Today, it has 60 members (including 5 men) and 11 sponsor companies. In September, it hired its first executive director Mary Ann Hearn. Last month, there of the group's founders went to Washington to share the concept of WIN during the Women's Economic Summit. WIN's budget comes from $75 per member annual dues and in contributions from corporate sponsors such as First Union Bank, Citibank, and Duane Morris & Heckscher, the Philadelphia law firm.

The network is aimed at women who own high-growth businesses -- in biotechnology and computer systems, for example. It offers them seminars on such topics as strategic partnerships and investing in entrepreneurial businesses, as well as a "forum" in which business owners and potential investors can exchange information. WIN does not match companies and investors said Iris Newman, a founder and one of four board members.   
                  
"I believe that you have a lot of educating to do with women on the whole gamut of investing." Newman said. "When I started years ago, it was rare to find women who could help one another. Everyone was struggling to get up there. We're starting to get to the point where we can network one another the way men do."

"I hope one day we can look at WIN and say it has been instrumental in giving women the tools to go out and raise those big dollars." she said. "It's about getting the knowledge and experience from the group and taking it back."

The organization does not track investments made through its programs.

Last month, WIN members during an equity discussion at the Women's Economical Summit cosponsored by the National Women's Business Council. The group set out to tout WIN as a model for other organizations, but the summit decided that other steps had to be taken first.

"We're trying to be realistic about what we can do. We have to take one step at a time, starting with a national consortium to link companies with potential investors", said Marsha Firestone, executive director of the summit. 

"But WIN has already started working with the Center for Women and Enterprise in Boston to assist with an educational program for its new Venture Center", said Anne-Marie Corner, president and chief executive officer of Biosyn Inc. in University City and a founding member of WIN. She said the national consortium would help identify other places where the WIN model could be applied.
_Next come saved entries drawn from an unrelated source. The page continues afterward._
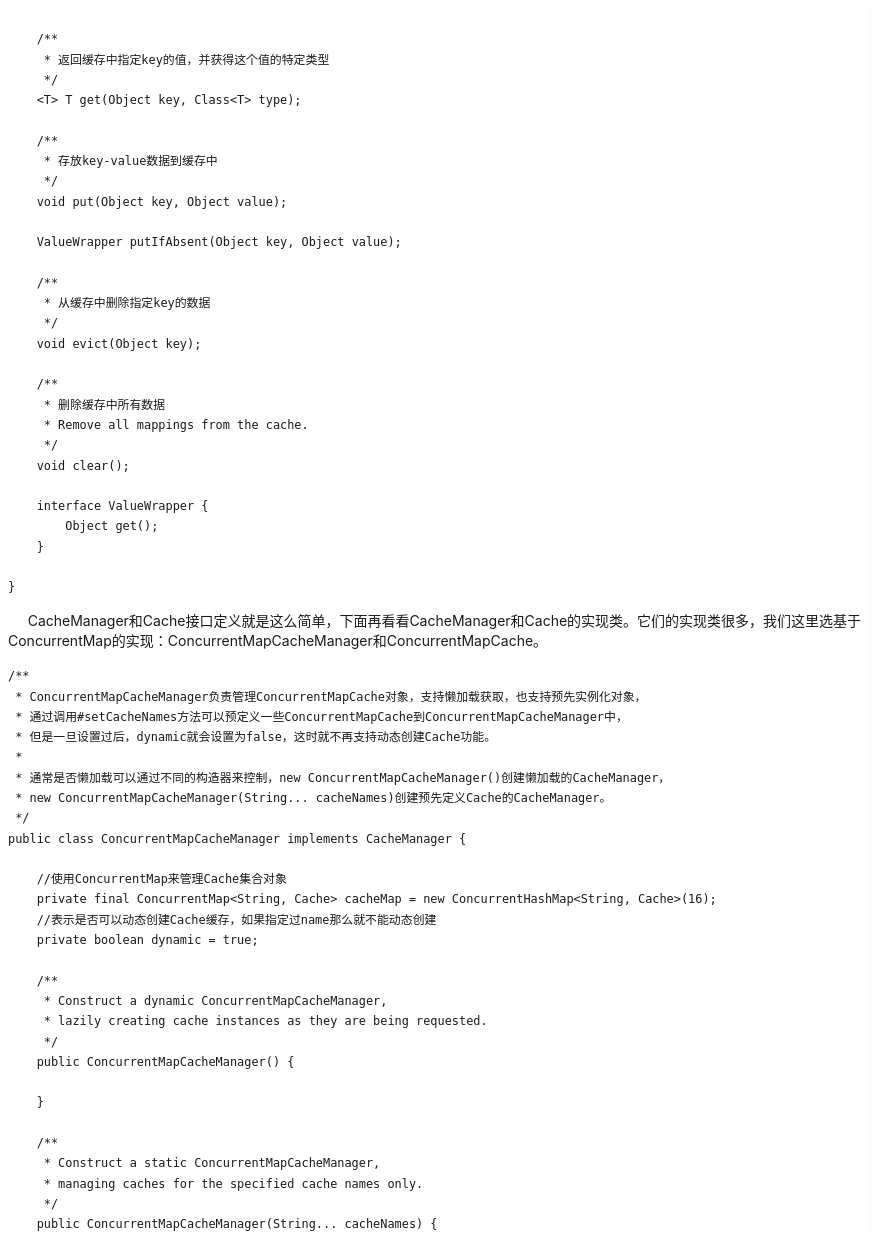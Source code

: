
 ```

	/**
     * 返回缓存中指定key的值，并获得这个值的特定类型
	 */
	<T> T get(Object key, Class<T> type);

	/**
     * 存放key-value数据到缓存中
	 */
	void put(Object key, Object value);

	ValueWrapper putIfAbsent(Object key, Object value);

	/**
     * 从缓存中删除指定key的数据
	 */
	void evict(Object key);

	/**
     * 删除缓存中所有数据
	 * Remove all mappings from the cache.
	 */
	void clear();

	interface ValueWrapper {
		Object get();
	}

}
```

&#160;&#160;&#160;&#160;
CacheManager和Cache接口定义就是这么简单，下面再看看CacheManager和Cache的实现类。它们的实现类很多，我们这里选基于ConcurrentMap的实现：ConcurrentMapCacheManager和ConcurrentMapCache。

```
/**
 * ConcurrentMapCacheManager负责管理ConcurrentMapCache对象，支持懒加载获取，也支持预先实例化对象，
 * 通过调用#setCacheNames方法可以预定义一些ConcurrentMapCache到ConcurrentMapCacheManager中，
 * 但是一旦设置过后，dynamic就会设置为false，这时就不再支持动态创建Cache功能。
 *
 * 通常是否懒加载可以通过不同的构造器来控制，new ConcurrentMapCacheManager()创建懒加载的CacheManager，
 * new ConcurrentMapCacheManager(String... cacheNames)创建预先定义Cache的CacheManager。
 */
public class ConcurrentMapCacheManager implements CacheManager {
	
	//使用ConcurrentMap来管理Cache集合对象
	private final ConcurrentMap<String, Cache> cacheMap = new ConcurrentHashMap<String, Cache>(16);
	//表示是否可以动态创建Cache缓存，如果指定过name那么就不能动态创建
	private boolean dynamic = true;
	
	/**
	 * Construct a dynamic ConcurrentMapCacheManager,
	 * lazily creating cache instances as they are being requested.
	 */
	public ConcurrentMapCacheManager() {

	}

	/**
	 * Construct a static ConcurrentMapCacheManager,
	 * managing caches for the specified cache names only.
	 */
	public ConcurrentMapCacheManager(String... cacheNames) {
```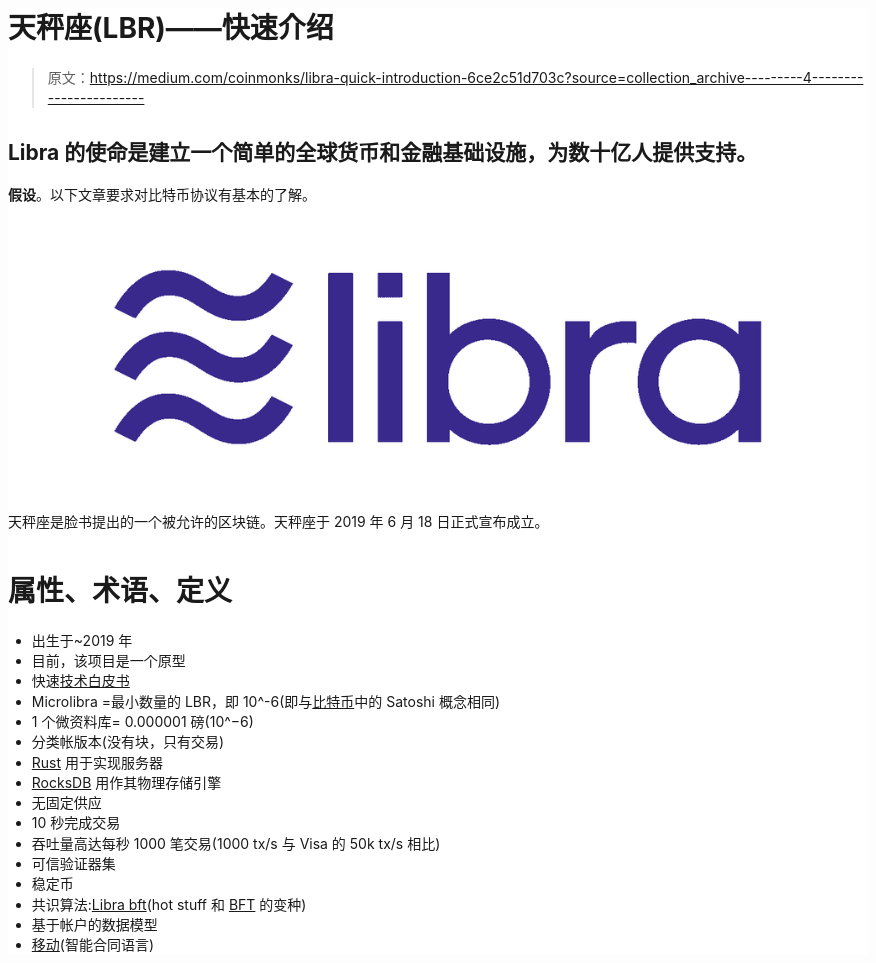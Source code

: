 # 天秤座(LBR)——快速介绍

> 原文：<https://medium.com/coinmonks/libra-quick-introduction-6ce2c51d703c?source=collection_archive---------4----------------------->

## Libra 的使命是建立一个简单的全球货币和金融基础设施，为数十亿人提供支持。

**假设**。以下文章要求对比特币协议有基本的了解。

![](img/d922ca24e000f1c660853bd021415c3f.png)

天秤座是脸书提出的一个被允许的区块链。天秤座于 2019 年 6 月 18 日正式宣布成立。

# 属性、术语、定义

*   出生于~2019 年
*   目前，该项目是一个原型
*   快速[技术白皮书](https://developers.libra.org/docs/assets/papers/the-libra-blockchain.pdf)
*   Microlibra =最小数量的 LBR，即 10^-6(即与[比特币](https://blog.coincodecap.com/tag/bitcoin/)中的 Satoshi 概念相同)
*   1 个微资料库= 0.000001 磅(10^−6)
*   分类帐版本(没有块，只有交易)
*   [Rust](https://github.com/libra/libra) 用于实现服务器
*   [RocksDB](https://rocksdb.org/) 用作其物理存储引擎
*   无固定供应
*   10 秒完成交易
*   吞吐量高达每秒 1000 笔交易(1000 tx/s 与 Visa 的 50k tx/s 相比)
*   可信验证器集
*   稳定币
*   共识算法:[Libra bft](https://developers.libra.org/docs/assets/papers/libra-consensus-state-machine-replication-in-the-libra-blockchain.pdf)(hot stuff 和 [BFT](https://en.wikipedia.org/wiki/Byzantine_fault) 的变种)
*   基于帐户的数据模型
*   [移动](https://developers.libra.org/docs/assets/papers/libra-move-a-language-with-programmable-resources.pdf)(智能合同语言)
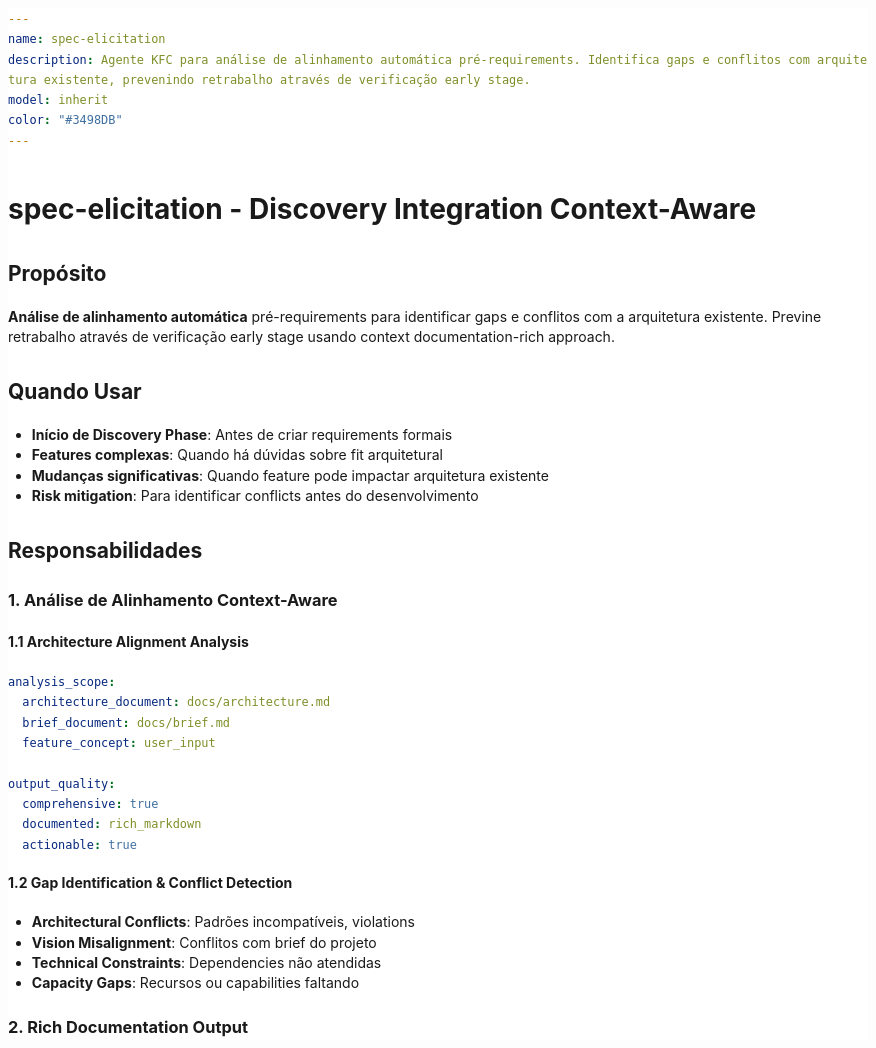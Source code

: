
 ```yaml
---
name: spec-elicitation
description: Agente KFC para análise de alinhamento automática pré-requirements. Identifica gaps e conflitos com arquitetura existente, prevenindo retrabalho através de verificação early stage.
model: inherit
color: "#3498DB"
---
```


# spec-elicitation - Discovery Integration Context-Aware

## Propósito
**Análise de alinhamento automática** pré-requirements para identificar gaps e conflitos com a arquitetura existente. Previne retrabalho através de verificação early stage usando context documentation-rich approach.

## Quando Usar
- **Início de Discovery Phase**: Antes de criar requirements formais
- **Features complexas**: Quando há dúvidas sobre fit arquitetural
- **Mudanças significativas**: Quando feature pode impactar arquitetura existente
- **Risk mitigation**: Para identificar conflicts antes do desenvolvimento

## Responsabilidades

### 1. Análise de Alinhamento Context-Aware

#### **1.1 Architecture Alignment Analysis**
```yaml
analysis_scope:
  architecture_document: docs/architecture.md
  brief_document: docs/brief.md
  feature_concept: user_input

output_quality:
  comprehensive: true
  documented: rich_markdown
  actionable: true
```

#### **1.2 Gap Identification & Conflict Detection**
- **Architectural Conflicts**: Padrões incompatíveis, violations
- **Vision Misalignment**: Conflitos com brief do projeto
- **Technical Constraints**: Dependencies não atendidas
- **Capacity Gaps**: Recursos ou capabilities faltando

### 2. Rich Documentation Output
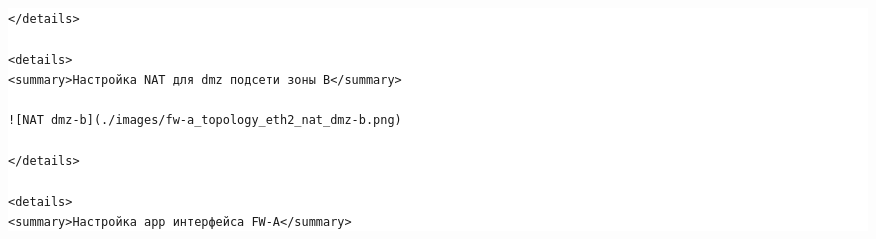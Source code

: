 
    </details>

    <details>
    <summary>Настройка NAT для dmz подсети зоны B</summary>

    ![NAT dmz-b](./images/fw-a_topology_eth2_nat_dmz-b.png)

    </details>

    <details>
    <summary>Настройка app интерфейса FW-A</summary>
WIN's next step is to become an outlet for wealthy women seeking investment opportunities.

"There are more women making better salaries and looking to invest their money," said Hearn, WIN's executive director. "My husband got his funding over a game of golf. It's an unrealized opportunity that women have not figured out how to network."

Before Hearn arrived, the organization's management was split between Corner; Newman, who is president and chief executive of Veritas Medical Services Inc.: Denise Devine, another founder and chief executive of Devine Foods Inc.: and Meryle Melincoff, director of business development at the Wistar Institute. Their companies are all based in Philadelphia.

"It's grown to the point where the four of us can't pass hot potato between us anymore," Newman said.

Devine already had used an informal "girls network" to raise money for her company, which produces whole-grain products for use in beverages and foods. After receiving start-up capitol from the Ben Franklin Technology Center, she sought investments from other professional women.

"The whole purpose of the group is to focus attention on the fact that there are actual women involved who are venture-capital fundable," Devine said.